O livro é difícil de classificar. Sem dúvida é um livro de história, embora não de historiografia apenas. Em algum momento se torna quase um livro de introdução à história da filosofia, sobre o que falarei mais adiante. Mas também é um livro que às vezes ensaia, embora instigue e frustre um pouco o leitor toda vez que o faz, um questionamento tipicamente teo-filosófico sobre a natureza da “verdade” ou da “objetividade” em matéria de religião. Se ele não pensa que a religião é uma terra de ninguém, uma questão de gosto, onde a liberdade deve vigorar porque afinal a questão não é lá muito importante, então é porque ele pensa que algum tipo de cerne, de núcleo essencial, deveria ser resguardado. Mas o que é este núcleo? É muito provável que o livro deixe no leitor a impressão de ser um crítico da ideia de ortodoxia, isto é, de que uma determinada doutrina seja capaz de encerrar de maneira exclusiva a verdade religiosa. Por outro lado, é pouco provável que o livro seja uma apologia de heresias. Seria este núcleo um tipo de visão mística negativa, onde o divino certamente reside, mas sem que tenhamos o direito de devassá-lo e traduzi-lo em palavras e doutrinas exclusivas? Este é um problema complicado demais, então o livro às vezes prudentemente recua diante dele. Mas é absolutamente certo que, qualquer que seja a resposta a essa questão, o livro é um crítico da ideia de que o silenciamento, a perseguição e a violência sejam ferramentas justificáveis para lidar com ela. É triste reconhecer que seja necessário, mas dizer isto também não é uma coisa particularmente difícil.
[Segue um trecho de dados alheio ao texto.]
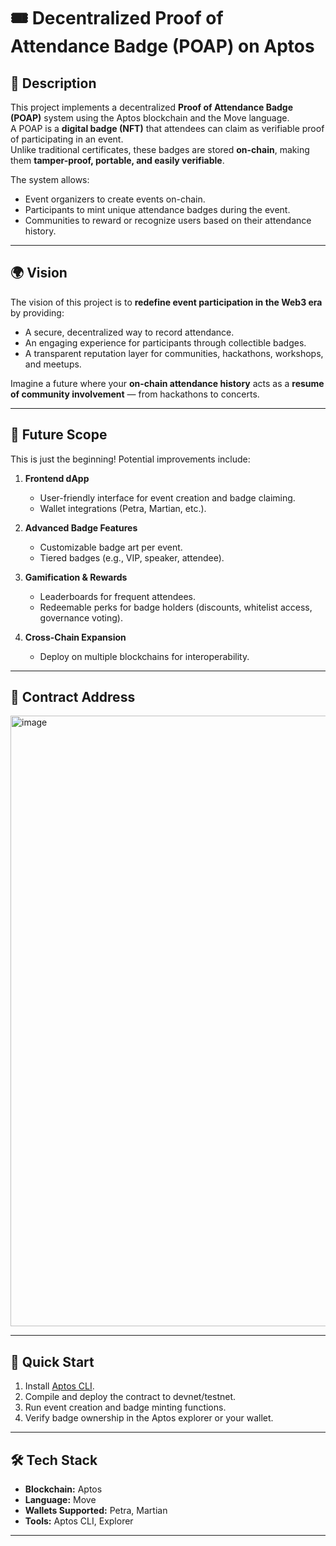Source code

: # 🎟️ Decentralized Proof of Attendance Badge (POAP) on Aptos

## 📖 Description
This project implements a decentralized **Proof of Attendance Badge (POAP)** system using the Aptos blockchain and the Move language.  
A POAP is a **digital badge (NFT)** that attendees can claim as verifiable proof of participating in an event.  
Unlike traditional certificates, these badges are stored **on-chain**, making them **tamper-proof, portable, and easily verifiable**.

The system allows:
- Event organizers to create events on-chain.
- Participants to mint unique attendance badges during the event.
- Communities to reward or recognize users based on their attendance history.

---

## 🌍 Vision
The vision of this project is to **redefine event participation in the Web3 era** by providing:
- A secure, decentralized way to record attendance.
- An engaging experience for participants through collectible badges.
- A transparent reputation layer for communities, hackathons, workshops, and meetups.

Imagine a future where your **on-chain attendance history** acts as a **resume of community involvement** — from hackathons to concerts.

---

## 🔮 Future Scope
This is just the beginning! Potential improvements include:
1. **Frontend dApp**  
   - User-friendly interface for event creation and badge claiming.
   - Wallet integrations (Petra, Martian, etc.).

2. **Advanced Badge Features**  
   - Customizable badge art per event.
   - Tiered badges (e.g., VIP, speaker, attendee).

3. **Gamification & Rewards**  
   - Leaderboards for frequent attendees.
   - Redeemable perks for badge holders (discounts, whitelist access, governance voting).

4. **Cross-Chain Expansion**  
   - Deploy on multiple blockchains for interoperability.

---

## 📜 Contract Address
<img width="1920" height="977" alt="image" src="https://github.com/user-attachments/assets/abaa6920-69d8-4f1e-8a0c-98ed0aaaf903" />


---

## 🚀 Quick Start
1. Install [Aptos CLI](https://aptos.dev/cli-tools/aptos-cli-tool/install-aptos-cli/).  
2. Compile and deploy the contract to devnet/testnet.  
3. Run event creation and badge minting functions.  
4. Verify badge ownership in the Aptos explorer or your wallet.  

---

## 🛠️ Tech Stack
- **Blockchain:** Aptos  
- **Language:** Move  
- **Wallets Supported:** Petra, Martian  
- **Tools:** Aptos CLI, Explorer  

---
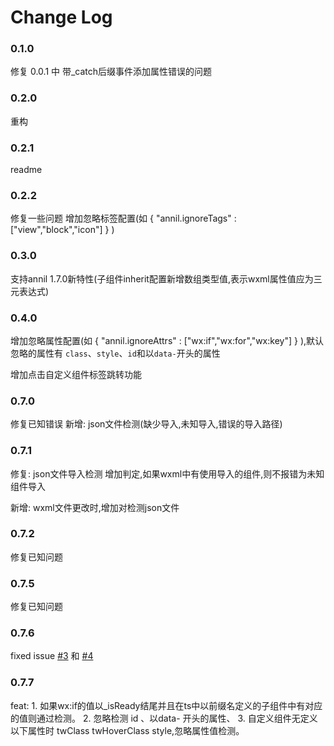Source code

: # Change Log

### 0.1.0

修复 0.0.1 中 带_catch后缀事件添加属性错误的问题

### 0.2.0

重构

### 0.2.1

readme 

### 0.2.2

修复一些问题
增加忽略标签配置(如 { "annil.ignoreTags" : ["view","block","icon"] } ) 

### 0.3.0

支持annil 1.7.0新特性(子组件inherit配置新增数组类型值,表示wxml属性值应为三元表达式)

### 0.4.0

增加忽略属性配置(如 { "annil.ignoreAttrs" : ["wx:if","wx:for","wx:key"] } ),默认忽略的属性有 `class`、`style`、`id`和以`data-`开头的属性

增加点击自定义组件标签跳转功能
### 0.7.0
修复已知错误
新增: json文件检测(缺少导入,未知导入,错误的导入路径)

### 0.7.1

修复: json文件导入检测 增加判定,如果wxml中有使用导入的组件,则不报错为未知组件导入

新增: wxml文件更改时,增加对检测json文件

### 0.7.2
修复已知问题

### 0.7.5
修复已知问题

### 0.7.6 

fixed issue [#3](https://github.com/missannil/vscode-annil/issues/3) 和 [#4](https://github.com/missannil/vscode-annil/issues/4)

### 0.7.7

feat:  1. 如果wx:if的值以_isReady结尾并且在ts中以前缀名定义的子组件中有对应的值则通过检测。
	   2. 忽略检测 id 、以data- 开头的属性、
	   3. 自定义组件无定义以下属性时 twClass twHoverClass style,忽略属性值检测。 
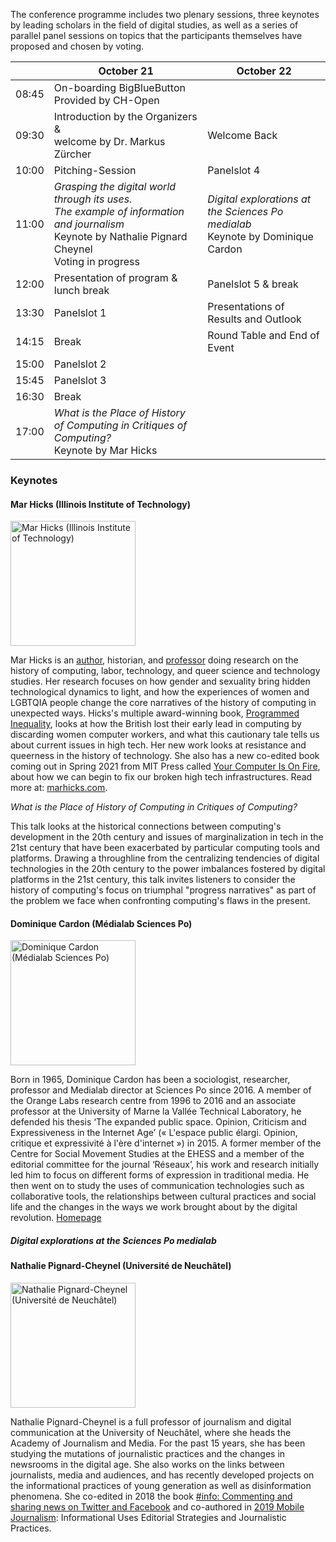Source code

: <script>
    import Panelslot from '$lib/components/Panelslot.svelte';
	import { assets } from '$app/paths';
</script>

The conference programme includes two plenary sessions, three keynotes by leading scholars in the field of digital studies, as well as a series of parallel panel sessions on topics that the participants themselves have proposed and chosen by voting.

<section>

|       | October 21                                                                                                                                                 | October 22                                                                        |
| ----- | ---------------------------------------------------------------------------------------------------------------------------------------------------------- | --------------------------------------------------------------------------------- |
| 08:45 | On-boarding BigBlueButton<br>Provided by CH-Open                                                                                                           |                                                                                   |
| 09:30 | Introduction by the Organizers &<br>welcome by Dr. Markus Zürcher                                                                                          | Welcome Back                                                                      |
| 10:00 | Pitching-Session                                                                                                                                           | Panelslot 4<Panelslot panelslot='4'/>                                             |
| 11:00 | _Grasping the digital world through its uses._<br>_The example of information and journalism_<br>Keynote by Nathalie Pignard Cheynel<br>Voting in progress | _Digital explorations at the Sciences Po medialab_<br>Keynote by Dominique Cardon |
| 12:00 | Presentation of program & lunch break                                                                                                                      | Panelslot 5<Panelslot panelslot='5'/> & break                                     |
| 13:30 | Panelslot 1<Panelslot panelslot='1'/>                                                                                                                      | Presentations of Results and Outlook                                              |
| 14:15 | Break                                                                                                                                                      | Round Table and End of Event                                                      |
| 15:00 | Panelslot 2<Panelslot panelslot='2'/>                                                                                                                      |                                                                                   |
| 15:45 | Panelslot 3<Panelslot panelslot='3'/>                                                                                                                      |                                                                                   |
| 16:30 | Break                                                                                                                                                      |                                                                                   |
| 17:00 | _What is the Place of History of Computing in Critiques of Computing?_<br>Keynote by Mar Hicks                                                             |                                                                                   |

</section>

### Keynotes

#### Mar Hicks (Illinois Institute of Technology)

<img src="{assets}/images/speakers/mar_hicks.jpeg" alt="Mar Hicks (Illinois Institute of Technology)" height="200" >

Mar Hicks is an [author](http://marhicks.com/writing.html), historian, and [professor](https://humansciences.iit.edu/faculty/marie-hicks) doing research on the history of computing, labor, technology, and queer science and technology studies. Her research focuses on how gender and sexuality bring hidden technological dynamics to light, and how the experiences of women and LGBTQIA people change the core narratives of the history of computing in unexpected ways. Hicks's multiple award-winning book, [Programmed Inequality](http://bit.ly/programmedinequality2), looks at how the British lost their early lead in computing by discarding women computer workers, and what this cautionary tale tells us about current issues in high tech. Her new work looks at resistance and queerness in the history of technology. She also has a new co-edited book coming out in Spring 2021 from MIT Press called [Your Computer Is On Fire](https://mitpress.mit.edu/books/your-computer-fire), about how we can begin to fix our broken high tech infrastructures. Read more at: [marhicks.com](http://marhicks.com).

*What is the Place of History of Computing in Critiques of Computing?*

This talk looks at the historical connections between computing's development in the 20th century and issues of marginalization in tech in the 21st century that have been exacerbated by particular computing tools and platforms. Drawing a throughline from the centralizing tendencies of digital technologies in the 20th century to the power imbalances fostered by digital platforms in the 21st century, this talk invites listeners to consider the history of computing's focus on triumphal "progress narratives" as part of the problem we face when confronting computing's flaws in the present.

#### Dominique Cardon (Médialab Sciences Po)

<img src="{assets}/images/speakers/dominique-cardon.jpg" alt="Dominique Cardon (Médialab Sciences Po)" height="200" >

Born in 1965, Dominique Cardon has been a sociologist, researcher, professor and Medialab director at Sciences Po since 2016. A member of the Orange Labs research centre from 1996 to 2016 and an associate professor at the University of Marne la Vallée Technical Laboratory, he defended his thesis ‘The expanded public space. Opinion, Criticism and Expressiveness in the Internet Age’ (« L'espace public élargi. Opinion, critique et expressivité à l'ère d'internet ») in 2015. A former member of the Centre for Social Movement Studies at the EHESS and a member of the editorial committee for the journal ‘Réseaux’, his work and research initially led him to focus on different forms of expression in traditional media. He then went on to study the uses of communication technologies such as collaborative tools, the relationships between cultural practices and social life and the changes in the ways we work brought about by the digital revolution. [Homepage](https://www.institutfrancais.com/en/portrait/dominique-cardon)

##### Digital explorations at the Sciences Po medialab

#### Nathalie Pignard-Cheynel (Université de Neuchâtel)

<img src="{assets}/images/speakers/Pignard-Cheynel_Nathalie.jpeg" alt="Nathalie Pignard-Cheynel (Université de Neuchâtel)" height="200" >

Nathalie Pignard-Cheynel is a full professor of journalism and digital communication at the University of Neuchâtel, where she heads the Academy of Journalism and Media. For the past 15 years, she has been studying the mutations of journalistic practices and the changes in newsrooms in the digital age. She also works on the links between journalists, media and audiences, and has recently developed projects on the informational practices of young generation as well as disinformation phenomena. She co-edited in 2018 the book [#info: Commenting and sharing news on Twitter and Facebook](http://www.editions-msh.fr/livre/?GCOI=27351100210810) and co-authored in [2019 Mobile Journalism](https://www.deboecksuperieur.com/ouvrage/9782807313347-journalisme-mobile): Informational Uses Editorial Strategies and Journalistic Practices.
Assim, o leitor encontrará ali um vasto apanhado de casos, episódios, teorias e personagens emblemáticos da história da liberdade religiosa. Encontrará, por exemplo, os casos de Francisco de Assis e Dante Alighieri, que o autor chama de “críticos gentis” da Igreja, e que com sua força moral abriram caminho à crítica da hipocrisia, tão central nos chamados pré-reformadores. Esta, segundo Coelho, deve ser diferenciada da crítica que tem maiores implicações doutrinárias. Mas ele adverte sobre os perigos que Francisco teria corrido, por exemplo, caso formulasse mais claramente certas ideias em outro contexto, como o da Reforma. Entretanto, essa diferença entre a crítica da hipocrisia e a crítica teológica parece ser apenas instrumental. Quando os reformadores questionavam a teologia da autoridade, alegando que um governante que contraria a Deus não poderia ter poder sobre um cidadão justo, pois isso equivaleria a dizer que o diabo tem direitos sobre Deus, estavam mais uma vez unificando dois lados de uma mesma crítica. Se pensamos, por exemplo, em uma parte do evangelicalismo contemporâneo, fica mais evidente que os fundamentos morais da Reforma parecem ter se perdido, restando apenas, e olhe lá, os motivos teológicos. Mas é claro que a Reforma tinha duas motivações, a moral e a doutrinária, e uma estava a serviço da outra.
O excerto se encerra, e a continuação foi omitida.